Task item = For the entries below, repeat exactly each line starting with the one that contains "- DONE 性能优化面试" and going on through the one that contains "This version of", and no others.

============================================================

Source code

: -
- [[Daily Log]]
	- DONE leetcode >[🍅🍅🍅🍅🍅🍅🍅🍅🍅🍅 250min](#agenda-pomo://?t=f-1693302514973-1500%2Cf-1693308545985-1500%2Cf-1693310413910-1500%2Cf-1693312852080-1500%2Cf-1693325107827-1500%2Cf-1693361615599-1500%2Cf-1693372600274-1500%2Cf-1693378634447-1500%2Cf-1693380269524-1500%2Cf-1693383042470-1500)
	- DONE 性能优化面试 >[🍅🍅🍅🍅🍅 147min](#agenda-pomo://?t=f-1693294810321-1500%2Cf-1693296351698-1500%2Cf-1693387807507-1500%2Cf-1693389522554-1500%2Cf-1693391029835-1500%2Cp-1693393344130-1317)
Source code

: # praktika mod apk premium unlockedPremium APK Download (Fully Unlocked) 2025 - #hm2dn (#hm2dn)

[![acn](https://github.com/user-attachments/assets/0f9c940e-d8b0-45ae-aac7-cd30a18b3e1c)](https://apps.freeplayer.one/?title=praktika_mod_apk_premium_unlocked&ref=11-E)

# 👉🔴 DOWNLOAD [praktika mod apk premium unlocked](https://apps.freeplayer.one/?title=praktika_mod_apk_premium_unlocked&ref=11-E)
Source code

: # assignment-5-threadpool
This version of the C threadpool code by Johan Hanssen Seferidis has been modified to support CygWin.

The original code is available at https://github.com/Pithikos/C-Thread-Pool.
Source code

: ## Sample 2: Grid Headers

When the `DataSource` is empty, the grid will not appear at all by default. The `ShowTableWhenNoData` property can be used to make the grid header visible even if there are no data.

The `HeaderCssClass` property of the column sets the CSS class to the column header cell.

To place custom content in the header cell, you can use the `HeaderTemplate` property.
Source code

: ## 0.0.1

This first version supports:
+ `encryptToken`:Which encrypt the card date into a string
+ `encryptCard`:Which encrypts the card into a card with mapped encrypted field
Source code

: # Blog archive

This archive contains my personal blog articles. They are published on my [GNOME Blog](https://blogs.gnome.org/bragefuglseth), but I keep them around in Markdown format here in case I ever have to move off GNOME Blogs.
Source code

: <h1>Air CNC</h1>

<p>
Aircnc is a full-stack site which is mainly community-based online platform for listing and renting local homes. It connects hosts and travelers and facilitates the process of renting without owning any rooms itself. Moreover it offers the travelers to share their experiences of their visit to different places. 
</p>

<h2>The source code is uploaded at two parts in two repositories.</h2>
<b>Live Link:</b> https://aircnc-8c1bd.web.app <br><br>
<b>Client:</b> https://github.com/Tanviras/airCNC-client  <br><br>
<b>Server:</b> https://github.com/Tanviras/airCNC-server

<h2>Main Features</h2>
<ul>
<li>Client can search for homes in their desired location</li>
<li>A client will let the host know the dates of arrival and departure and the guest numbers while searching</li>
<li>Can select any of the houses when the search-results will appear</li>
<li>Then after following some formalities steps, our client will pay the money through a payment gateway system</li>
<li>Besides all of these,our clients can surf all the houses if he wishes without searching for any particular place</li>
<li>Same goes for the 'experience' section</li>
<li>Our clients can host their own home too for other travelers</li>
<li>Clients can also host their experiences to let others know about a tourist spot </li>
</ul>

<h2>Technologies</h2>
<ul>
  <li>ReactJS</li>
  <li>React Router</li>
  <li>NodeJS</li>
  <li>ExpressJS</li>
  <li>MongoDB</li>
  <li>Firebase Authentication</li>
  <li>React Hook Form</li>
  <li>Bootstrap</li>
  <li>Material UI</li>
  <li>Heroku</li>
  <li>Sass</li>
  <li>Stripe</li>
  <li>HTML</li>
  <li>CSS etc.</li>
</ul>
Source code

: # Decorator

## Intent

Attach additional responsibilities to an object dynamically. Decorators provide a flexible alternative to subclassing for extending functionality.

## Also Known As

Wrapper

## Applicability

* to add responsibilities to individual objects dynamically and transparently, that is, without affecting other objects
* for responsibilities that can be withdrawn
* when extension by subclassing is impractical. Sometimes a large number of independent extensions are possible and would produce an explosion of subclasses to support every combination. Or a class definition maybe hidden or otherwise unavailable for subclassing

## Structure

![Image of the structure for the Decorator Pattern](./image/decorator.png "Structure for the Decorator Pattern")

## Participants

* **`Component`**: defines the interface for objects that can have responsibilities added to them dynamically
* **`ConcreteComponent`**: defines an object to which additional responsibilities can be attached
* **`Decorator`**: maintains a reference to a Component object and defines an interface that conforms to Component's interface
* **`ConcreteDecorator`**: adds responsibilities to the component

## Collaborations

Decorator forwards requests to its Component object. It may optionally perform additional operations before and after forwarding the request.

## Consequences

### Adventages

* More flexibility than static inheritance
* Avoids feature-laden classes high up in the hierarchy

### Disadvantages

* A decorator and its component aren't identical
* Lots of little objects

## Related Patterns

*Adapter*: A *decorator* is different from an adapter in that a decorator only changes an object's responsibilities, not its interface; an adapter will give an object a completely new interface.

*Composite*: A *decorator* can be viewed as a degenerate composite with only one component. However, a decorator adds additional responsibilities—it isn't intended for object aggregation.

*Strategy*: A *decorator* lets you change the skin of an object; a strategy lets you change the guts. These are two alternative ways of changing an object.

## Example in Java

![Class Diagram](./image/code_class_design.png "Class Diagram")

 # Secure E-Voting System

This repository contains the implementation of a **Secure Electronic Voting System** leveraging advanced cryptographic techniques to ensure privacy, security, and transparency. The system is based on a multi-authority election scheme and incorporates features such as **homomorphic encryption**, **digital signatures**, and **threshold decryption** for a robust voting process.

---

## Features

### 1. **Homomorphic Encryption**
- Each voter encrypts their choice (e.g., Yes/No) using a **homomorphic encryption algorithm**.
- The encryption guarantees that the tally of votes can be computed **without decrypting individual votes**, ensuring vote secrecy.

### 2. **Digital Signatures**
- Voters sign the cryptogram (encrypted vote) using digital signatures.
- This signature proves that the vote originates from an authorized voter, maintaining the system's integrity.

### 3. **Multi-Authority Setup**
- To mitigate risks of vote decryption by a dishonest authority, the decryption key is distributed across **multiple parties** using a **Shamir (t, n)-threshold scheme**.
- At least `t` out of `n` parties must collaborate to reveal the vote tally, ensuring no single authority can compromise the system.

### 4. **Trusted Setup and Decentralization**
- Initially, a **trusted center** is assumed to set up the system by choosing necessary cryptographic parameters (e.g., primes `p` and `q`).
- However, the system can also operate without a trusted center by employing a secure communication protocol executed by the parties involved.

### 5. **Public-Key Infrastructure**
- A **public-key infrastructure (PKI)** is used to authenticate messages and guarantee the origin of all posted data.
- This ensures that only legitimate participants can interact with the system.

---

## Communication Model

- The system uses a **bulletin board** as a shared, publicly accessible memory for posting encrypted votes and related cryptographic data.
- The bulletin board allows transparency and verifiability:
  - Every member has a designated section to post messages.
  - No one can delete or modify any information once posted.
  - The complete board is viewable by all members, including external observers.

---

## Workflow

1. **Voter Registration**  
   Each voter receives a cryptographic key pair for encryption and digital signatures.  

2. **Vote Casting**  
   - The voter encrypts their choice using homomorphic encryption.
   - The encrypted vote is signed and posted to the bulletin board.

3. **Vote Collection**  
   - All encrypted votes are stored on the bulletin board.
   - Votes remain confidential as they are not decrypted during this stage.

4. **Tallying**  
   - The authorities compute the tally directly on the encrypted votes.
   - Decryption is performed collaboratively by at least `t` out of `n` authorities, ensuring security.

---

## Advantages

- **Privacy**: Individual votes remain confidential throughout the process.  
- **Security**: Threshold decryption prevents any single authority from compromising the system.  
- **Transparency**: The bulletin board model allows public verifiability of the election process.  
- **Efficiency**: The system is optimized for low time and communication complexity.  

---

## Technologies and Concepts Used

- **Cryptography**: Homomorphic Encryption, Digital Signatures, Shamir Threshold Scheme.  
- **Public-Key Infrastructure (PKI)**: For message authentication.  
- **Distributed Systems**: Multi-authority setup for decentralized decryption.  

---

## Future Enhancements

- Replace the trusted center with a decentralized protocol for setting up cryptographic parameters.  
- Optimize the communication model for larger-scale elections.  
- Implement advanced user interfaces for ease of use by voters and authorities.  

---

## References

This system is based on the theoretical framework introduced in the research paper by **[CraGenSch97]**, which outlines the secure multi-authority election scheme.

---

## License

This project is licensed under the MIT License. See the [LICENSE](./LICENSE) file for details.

============================================================

Response box =
	- DONE 性能优化面试 >[🍅🍅🍅🍅🍅 147min](#agenda-pomo://?t=f-1693294810321-1500%2Cf-1693296351698-1500%2Cf-1693387807507-1500%2Cf-1693389522554-1500%2Cf-1693391029835-1500%2Cp-1693393344130-1317)
Source code

: # praktika mod apk premium unlockedPremium APK Download (Fully Unlocked) 2025 - #hm2dn (#hm2dn)

[![acn](https://github.com/user-attachments/assets/0f9c940e-d8b0-45ae-aac7-cd30a18b3e1c)](https://apps.freeplayer.one/?title=praktika_mod_apk_premium_unlocked&ref=11-E)

# 👉🔴 DOWNLOAD [praktika mod apk premium unlocked](https://apps.freeplayer.one/?title=praktika_mod_apk_premium_unlocked&ref=11-E)
Source code

: # assignment-5-threadpool
This version of the C threadpool code by Johan Hanssen Seferidis has been modified to support CygWin.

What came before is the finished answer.